> Directions for this task
Repeat the data in full. Drop every picture.
====
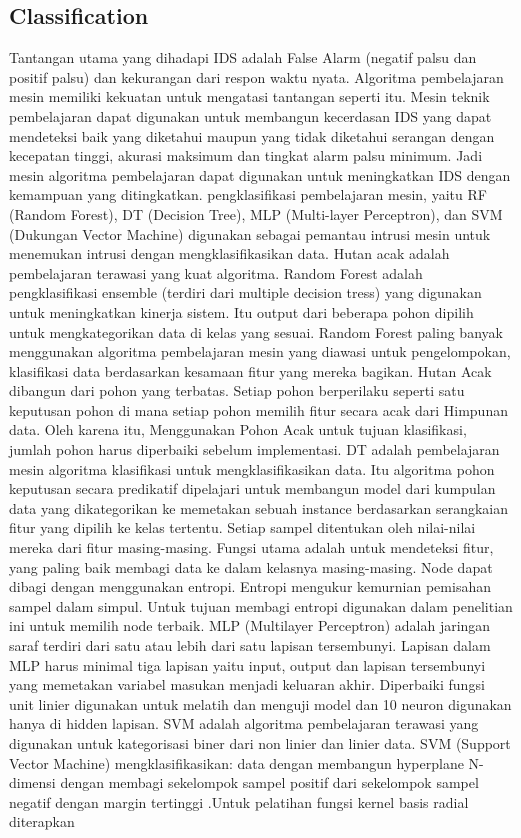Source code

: \documentclass[conference]{IEEEtran}
\begin{document}
\subsection{Classification}
Tantangan utama yang dihadapi IDS adalah False Alarm (negatif palsu dan positif palsu) dan kekurangan dari respon waktu nyata. Algoritma pembelajaran mesin memiliki kekuatan untuk mengatasi tantangan seperti itu. Mesin teknik pembelajaran dapat digunakan untuk membangun kecerdasan IDS yang dapat mendeteksi baik yang diketahui maupun yang tidak diketahui serangan dengan kecepatan tinggi, akurasi maksimum dan tingkat alarm palsu minimum\cite{masoodi2019symmetric}\cite{jabbar2017rfaode}. Jadi mesin algoritma pembelajaran dapat digunakan untuk meningkatkan IDS dengan kemampuan yang ditingkatkan. pengklasifikasi pembelajaran mesin, yaitu RF (Random Forest), DT (Decision Tree), MLP (Multi-layer Perceptron), dan SVM (Dukungan Vector Machine) digunakan sebagai pemantau intrusi mesin untuk menemukan intrusi dengan mengklasifikasikan data. Hutan acak adalah pembelajaran terawasi yang kuat algoritma. Random Forest adalah pengklasifikasi ensemble (terdiri dari multiple decision tress) yang digunakan untuk meningkatkan kinerja sistem\cite{rutkowski2012decision}. Itu output dari beberapa pohon dipilih untuk mengkategorikan data di kelas yang sesuai. Random Forest paling banyak menggunakan algoritma pembelajaran mesin yang diawasi untuk pengelompokan, klasifikasi data berdasarkan kesamaan fitur yang mereka bagikan. Hutan Acak dibangun dari pohon yang terbatas. Setiap pohon berperilaku seperti satu keputusan pohon di mana setiap pohon memilih fitur secara acak dari Himpunan data. Oleh karena itu, Menggunakan Pohon Acak untuk tujuan klasifikasi, jumlah pohon harus diperbaiki sebelum implementasi. DT adalah pembelajaran mesin algoritma klasifikasi untuk mengklasifikasikan data. Itu algoritma pohon keputusan secara predikatif dipelajari untuk membangun model dari kumpulan data yang dikategorikan ke memetakan sebuah instance berdasarkan serangkaian fitur yang dipilih ke kelas tertentu\cite{alsmadi2017sdn}. Setiap sampel ditentukan oleh nilai-nilai mereka dari fitur masing-masing. Fungsi utama adalah untuk mendeteksi fitur, yang paling baik membagi data ke dalam kelasnya masing-masing. Node dapat dibagi dengan menggunakan entropi. Entropi mengukur kemurnian pemisahan sampel dalam simpul. Untuk tujuan membagi entropi digunakan dalam penelitian ini untuk memilih node terbaik. MLP (Multilayer Perceptron) adalah jaringan saraf terdiri dari satu atau lebih dari satu lapisan tersembunyi. Lapisan dalam MLP harus minimal tiga lapisan yaitu input, output dan lapisan tersembunyi yang memetakan variabel masukan menjadi keluaran akhir\cite{sain1996nature}. Diperbaiki fungsi unit linier digunakan untuk melatih dan menguji model dan 10 neuron digunakan hanya di hidden lapisan. SVM adalah algoritma pembelajaran terawasi yang digunakan untuk kategorisasi biner dari non linier dan linier data. SVM (Support Vector Machine) mengklasifikasikan: data dengan membangun hyperplane N-dimensi dengan membagi sekelompok sampel positif dari sekelompok sampel negatif dengan margin tertinggi \cite{yang2015evaluating}\cite{sain1996nature}.Untuk pelatihan fungsi kernel basis radial diterapkan 
\end{document}
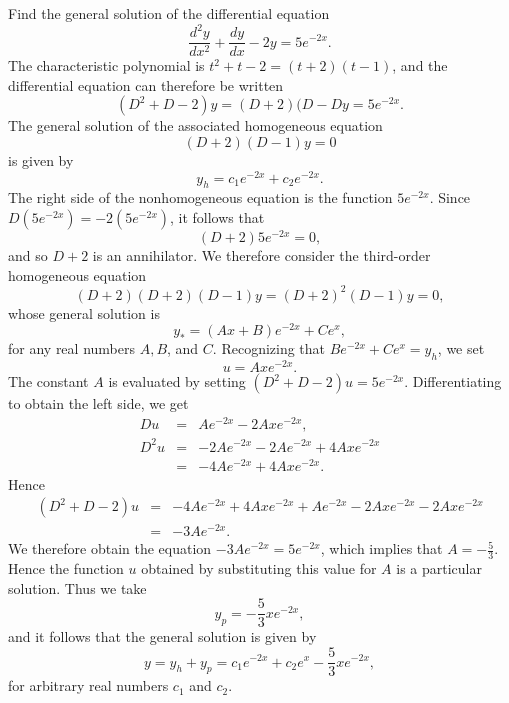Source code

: \begin{example} Find the general solution of the differential equation
$$
\frac{d^2y}{dx^2} + \frac{dy}{dx} - 2y = 5e^{-2x}.
$$
The characteristic polynomial is $t^2 + t - 2 = (t + 2)(t - 1)$, and the differential equation can therefore be written
$$
(D^2 + D - 2)y = (D + 2)(D - Dy = 5e^{-2x}.
$$
The general solution of the associated homogeneous equation
$$
(D + 2)(D - 1)y = 0 
$$
is given by
$$
y_h = c_1e^{-2x} + c_2e^{-2x} .
$$
The right side of the nonhomogeneous equation is the function $5e^{-2x}$. Since $D(5e^{-2x}) = - 2(5e^{-2x})$, it follows that
$$
(D + 2)5e^{-2x} = 0 ,
$$
and so $D + 2$ is an annihilator. We therefore consider the third-order homogeneous equation
$$
(D + 2)(D + 2)(D - 1)y = (D + 2)^2(D - 1)y = 0, 
$$
whose general solution is
$$
y_* = (Ax + B)e^{-2x} + Ce^{x}, 
$$
for any real numbers $A, B$, and $C$. Recognizing that $Be^{-2x} + Ce^x = y_h$, we set 
$$
u = Axe^{-2x}.
$$
The constant $A$ is evaluated by setting $(D^2 + D - 2)u = 5e^{-2x}$. Differentiating to obtain the left side, we get
\begin{eqnarray*}
    Du &=& Ae^{-2x} - 2Axe^{-2x},\\
D^2u &=& - 2Ae^{-2x} - 2Ae^{-2x} + 4Axe^{-2x}\\
          &=& - 4Ae^{-2x} + 4Axe^{-2x}. 
\end{eqnarray*}
Hence
\begin{eqnarray*}
(D^2 + D - 2)u &=& - 4Ae^{-2x} + 4Axe^{-2x} + Ae^{-2x} - 2Axe^{-2x} - 2Axe^{-2x}\\
                       &=& - 3Ae^{-2x} .
\end{eqnarray*}
We therefore obtain the equation $-3Ae^{-2x} = 5e^{-2x}$, which implies that $A = - \frac{5}{3}$. Hence the function $u$ obtained by substituting this value for $A$ is a particular solution. Thus we take
$$
y_p = - \frac{5}{3} xe^{-2x},
$$
and it follows that the general solution is given by
$$
y = y_h + y_p = c_1e^{-2x} + c_2e^{x} - \frac{5}{3}xe^{-2x}, 
$$
for arbitrary real numbers $c_1$ and $c_2$.
\end{example}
====
> Written solution
Source code

: \documentclass[conference]{IEEEtran}
\begin{document}
\subsection{Classification}
Tantangan utama yang dihadapi IDS adalah False Alarm (negatif palsu dan positif palsu) dan kekurangan dari respon waktu nyata. Algoritma pembelajaran mesin memiliki kekuatan untuk mengatasi tantangan seperti itu. Mesin teknik pembelajaran dapat digunakan untuk membangun kecerdasan IDS yang dapat mendeteksi baik yang diketahui maupun yang tidak diketahui serangan dengan kecepatan tinggi, akurasi maksimum dan tingkat alarm palsu minimum\cite{masoodi2019symmetric}\cite{jabbar2017rfaode}. Jadi mesin algoritma pembelajaran dapat digunakan untuk meningkatkan IDS dengan kemampuan yang ditingkatkan. pengklasifikasi pembelajaran mesin, yaitu RF (Random Forest), DT (Decision Tree), MLP (Multi-layer Perceptron), dan SVM (Dukungan Vector Machine) digunakan sebagai pemantau intrusi mesin untuk menemukan intrusi dengan mengklasifikasikan data. Hutan acak adalah pembelajaran terawasi yang kuat algoritma. Random Forest adalah pengklasifikasi ensemble (terdiri dari multiple decision tress) yang digunakan untuk meningkatkan kinerja sistem\cite{rutkowski2012decision}. Itu output dari beberapa pohon dipilih untuk mengkategorikan data di kelas yang sesuai. Random Forest paling banyak menggunakan algoritma pembelajaran mesin yang diawasi untuk pengelompokan, klasifikasi data berdasarkan kesamaan fitur yang mereka bagikan. Hutan Acak dibangun dari pohon yang terbatas. Setiap pohon berperilaku seperti satu keputusan pohon di mana setiap pohon memilih fitur secara acak dari Himpunan data. Oleh karena itu, Menggunakan Pohon Acak untuk tujuan klasifikasi, jumlah pohon harus diperbaiki sebelum implementasi. DT adalah pembelajaran mesin algoritma klasifikasi untuk mengklasifikasikan data. Itu algoritma pohon keputusan secara predikatif dipelajari untuk membangun model dari kumpulan data yang dikategorikan ke memetakan sebuah instance berdasarkan serangkaian fitur yang dipilih ke kelas tertentu\cite{alsmadi2017sdn}. Setiap sampel ditentukan oleh nilai-nilai mereka dari fitur masing-masing. Fungsi utama adalah untuk mendeteksi fitur, yang paling baik membagi data ke dalam kelasnya masing-masing. Node dapat dibagi dengan menggunakan entropi. Entropi mengukur kemurnian pemisahan sampel dalam simpul. Untuk tujuan membagi entropi digunakan dalam penelitian ini untuk memilih node terbaik. MLP (Multilayer Perceptron) adalah jaringan saraf terdiri dari satu atau lebih dari satu lapisan tersembunyi. Lapisan dalam MLP harus minimal tiga lapisan yaitu input, output dan lapisan tersembunyi yang memetakan variabel masukan menjadi keluaran akhir\cite{sain1996nature}. Diperbaiki fungsi unit linier digunakan untuk melatih dan menguji model dan 10 neuron digunakan hanya di hidden lapisan. SVM adalah algoritma pembelajaran terawasi yang digunakan untuk kategorisasi biner dari non linier dan linier data. SVM (Support Vector Machine) mengklasifikasikan: data dengan membangun hyperplane N-dimensi dengan membagi sekelompok sampel positif dari sekelompok sampel negatif dengan margin tertinggi \cite{yang2015evaluating}\cite{sain1996nature}.Untuk pelatihan fungsi kernel basis radial diterapkan 
\end{document}
Source code

: \begin{example} Find the general solution of the differential equation
$$
\frac{d^2y}{dx^2} + \frac{dy}{dx} - 2y = 5e^{-2x}.
$$
The characteristic polynomial is $t^2 + t - 2 = (t + 2)(t - 1)$, and the differential equation can therefore be written
$$
(D^2 + D - 2)y = (D + 2)(D - Dy = 5e^{-2x}.
$$
The general solution of the associated homogeneous equation
$$
(D + 2)(D - 1)y = 0 
$$
is given by
$$
y_h = c_1e^{-2x} + c_2e^{-2x} .
$$
The right side of the nonhomogeneous equation is the function $5e^{-2x}$. Since $D(5e^{-2x}) = - 2(5e^{-2x})$, it follows that
$$
(D + 2)5e^{-2x} = 0 ,
$$
and so $D + 2$ is an annihilator. We therefore consider the third-order homogeneous equation
$$
(D + 2)(D + 2)(D - 1)y = (D + 2)^2(D - 1)y = 0, 
$$
whose general solution is
$$
y_* = (Ax + B)e^{-2x} + Ce^{x}, 
$$
for any real numbers $A, B$, and $C$. Recognizing that $Be^{-2x} + Ce^x = y_h$, we set 
$$
u = Axe^{-2x}.
$$
The constant $A$ is evaluated by setting $(D^2 + D - 2)u = 5e^{-2x}$. Differentiating to obtain the left side, we get
\begin{eqnarray*}
    Du &=& Ae^{-2x} - 2Axe^{-2x},\\
D^2u &=& - 2Ae^{-2x} - 2Ae^{-2x} + 4Axe^{-2x}\\
          &=& - 4Ae^{-2x} + 4Axe^{-2x}. 
\end{eqnarray*}
Hence
\begin{eqnarray*}
(D^2 + D - 2)u &=& - 4Ae^{-2x} + 4Axe^{-2x} + Ae^{-2x} - 2Axe^{-2x} - 2Axe^{-2x}\\
                       &=& - 3Ae^{-2x} .
\end{eqnarray*}
We therefore obtain the equation $-3Ae^{-2x} = 5e^{-2x}$, which implies that $A = - \frac{5}{3}$. Hence the function $u$ obtained by substituting this value for $A$ is a particular solution. Thus we take
$$
y_p = - \frac{5}{3} xe^{-2x},
$$
and it follows that the general solution is given by
$$
y = y_h + y_p = c_1e^{-2x} + c_2e^{x} - \frac{5}{3}xe^{-2x}, 
$$
for arbitrary real numbers $c_1$ and $c_2$.
\end{example}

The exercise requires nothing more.